Evaluation of a novel UHMWPE bearing for applications in precision slideways

Abstract

Abstract This paper presents a novel slideway bearing design comprised of a thin-film (0.1–0.2 mm) ultra-high molecular weight polyethylene (UHMWPE) bound to a rigid hemispherical substrate. Two prototype bearing designs were fabricated and tested to characterize the coefficient of friction (dynamic and static) and wear of the polymer. In addition, similar bearings were incorporated into a kinematically constrained rectilinear carriage to determine the repeatability of motion during multiple traverses. The first bearing had a radius of curvature on the order of 2.38 mm incorporating an UHMWPE film thickness between 0.1 and 0.2 mm.

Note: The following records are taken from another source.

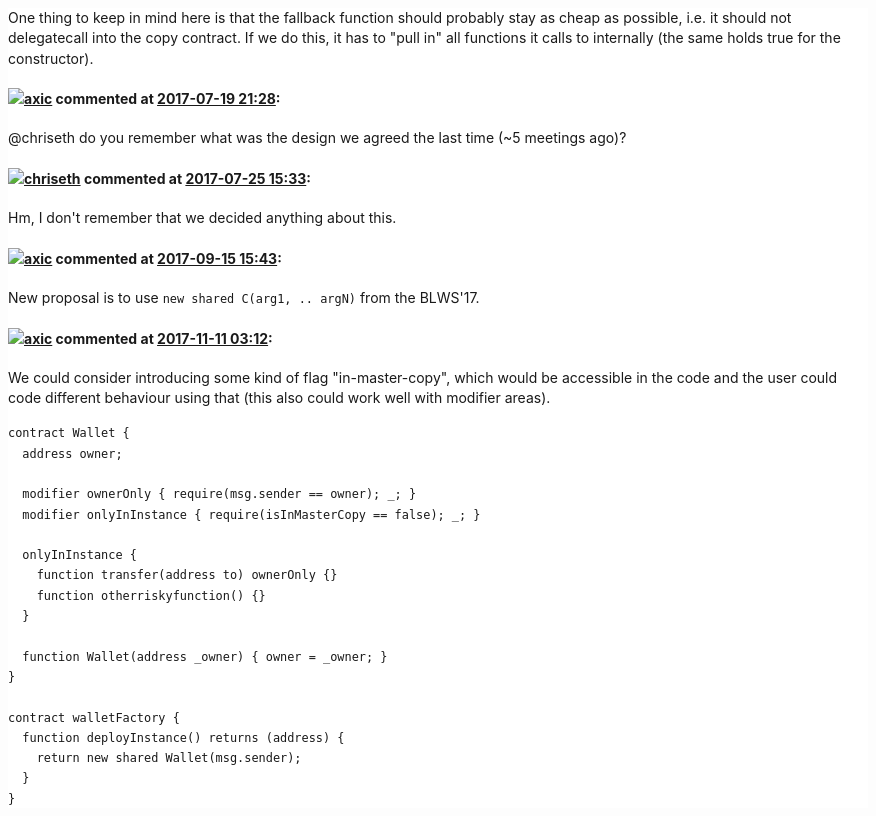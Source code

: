 One thing to keep in mind here is that the fallback function should probably stay as cheap as possible, i.e. it should not delegatecall into the copy contract. If we do this, it has to "pull in" all functions it calls to internally (the same holds true for the constructor).

#### <img src="https://avatars.githubusercontent.com/u/20340?v=4" width="50">[axic](https://github.com/axic) commented at [2017-07-19 21:28](https://github.com/ethereum/solidity/issues/2296#issuecomment-316523086):

@chriseth do you remember what was the design we agreed the last time (~5 meetings ago)?

#### <img src="https://avatars.githubusercontent.com/u/9073706?v=4" width="50">[chriseth](https://github.com/chriseth) commented at [2017-07-25 15:33](https://github.com/ethereum/solidity/issues/2296#issuecomment-317777222):

Hm, I don't remember that we decided anything about this.

#### <img src="https://avatars.githubusercontent.com/u/20340?v=4" width="50">[axic](https://github.com/axic) commented at [2017-09-15 15:43](https://github.com/ethereum/solidity/issues/2296#issuecomment-329820389):

New proposal is to use `new shared C(arg1, .. argN)` from the BLWS'17.

#### <img src="https://avatars.githubusercontent.com/u/20340?v=4" width="50">[axic](https://github.com/axic) commented at [2017-11-11 03:12](https://github.com/ethereum/solidity/issues/2296#issuecomment-343636146):

We could consider introducing some kind of flag "in-master-copy", which would be accessible in the code and the user could code different behaviour using that (this also could work well with modifier areas).

```
contract Wallet {
  address owner;

  modifier ownerOnly { require(msg.sender == owner); _; }
  modifier onlyInInstance { require(isInMasterCopy == false); _; }

  onlyInInstance {
    function transfer(address to) ownerOnly {}
    function otherriskyfunction() {}
  }

  function Wallet(address _owner) { owner = _owner; }
}

contract walletFactory {
  function deployInstance() returns (address) {
    return new shared Wallet(msg.sender);
  }
}
```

The friction coefficient was measured to be 0.16 at a normal load of 11.5 N while changing to 0.19 as the normal load is decreased to 2.2 N, at a surface speed of 4.2 mm s −1 . This bearing failed after a traverse of approximately 700 m at a load of 11.5 N. A similar evaluation procedure was carried out on a bearing of radius 6.35 mm resulting in a friction coefficient of 0.13 at a normal load of 27.8 N while changing to 0.19 as the load is decreased to 2.2 N, and the bearing endured a traverse of over 2.2 km at a load of approximately 28 N (in both air and vacuum conditions) with a surface speed of 4.2 mm s −1 . The second bearing prototype was further subjected to a repeatability test. In this set-up, a carriage incorporating five bearings was traversed in a nominally linear path while vertical deviations for multiple traverses were measured by a custom built displacement sensor. Deviations from a linear path were observed to repeat to within a few nanometers about nominal variations of less than 10 nm for a traverse distance of 10 mm. This system and other subsystems used to characterize the friction coefficient and noise of the polymer bearing are presented.